Each line of the data below either holds "style" or does not. Report how many do, and only that.

══ Information shown

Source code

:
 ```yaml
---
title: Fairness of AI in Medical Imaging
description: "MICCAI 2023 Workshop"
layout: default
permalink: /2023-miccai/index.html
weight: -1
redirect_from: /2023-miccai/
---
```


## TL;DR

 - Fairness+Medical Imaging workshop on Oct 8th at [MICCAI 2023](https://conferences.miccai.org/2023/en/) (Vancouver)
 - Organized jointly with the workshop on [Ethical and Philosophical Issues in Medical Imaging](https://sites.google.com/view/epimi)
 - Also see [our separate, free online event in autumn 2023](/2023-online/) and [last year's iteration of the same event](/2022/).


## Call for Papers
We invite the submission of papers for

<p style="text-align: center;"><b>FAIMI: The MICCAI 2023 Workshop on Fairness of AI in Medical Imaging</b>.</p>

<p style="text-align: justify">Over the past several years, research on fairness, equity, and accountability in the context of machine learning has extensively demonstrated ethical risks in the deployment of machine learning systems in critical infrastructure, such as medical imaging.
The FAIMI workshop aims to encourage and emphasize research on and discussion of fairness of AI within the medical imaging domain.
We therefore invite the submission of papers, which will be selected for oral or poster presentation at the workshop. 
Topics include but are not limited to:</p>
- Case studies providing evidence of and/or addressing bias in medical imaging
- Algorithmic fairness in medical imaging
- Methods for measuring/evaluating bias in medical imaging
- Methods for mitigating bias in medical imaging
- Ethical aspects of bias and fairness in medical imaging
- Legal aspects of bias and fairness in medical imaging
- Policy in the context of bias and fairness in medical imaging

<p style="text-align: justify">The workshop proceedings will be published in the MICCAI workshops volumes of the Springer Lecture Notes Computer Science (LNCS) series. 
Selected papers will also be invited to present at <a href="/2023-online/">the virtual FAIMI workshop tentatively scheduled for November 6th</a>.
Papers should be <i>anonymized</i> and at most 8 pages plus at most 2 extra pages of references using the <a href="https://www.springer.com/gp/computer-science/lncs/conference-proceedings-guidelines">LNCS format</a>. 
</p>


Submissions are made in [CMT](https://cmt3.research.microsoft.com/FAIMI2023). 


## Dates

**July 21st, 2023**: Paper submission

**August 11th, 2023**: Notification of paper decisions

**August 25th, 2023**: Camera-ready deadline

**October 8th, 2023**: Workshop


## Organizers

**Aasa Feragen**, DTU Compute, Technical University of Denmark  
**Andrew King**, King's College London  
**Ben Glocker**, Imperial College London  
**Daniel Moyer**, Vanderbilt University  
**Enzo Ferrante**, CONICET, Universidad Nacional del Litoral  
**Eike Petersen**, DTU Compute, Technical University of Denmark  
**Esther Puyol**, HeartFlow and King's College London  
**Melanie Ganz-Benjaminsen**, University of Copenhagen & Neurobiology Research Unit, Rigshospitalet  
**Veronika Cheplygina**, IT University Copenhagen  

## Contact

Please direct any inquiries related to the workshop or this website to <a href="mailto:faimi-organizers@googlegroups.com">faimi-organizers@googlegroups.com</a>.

════

_Problem solution_
3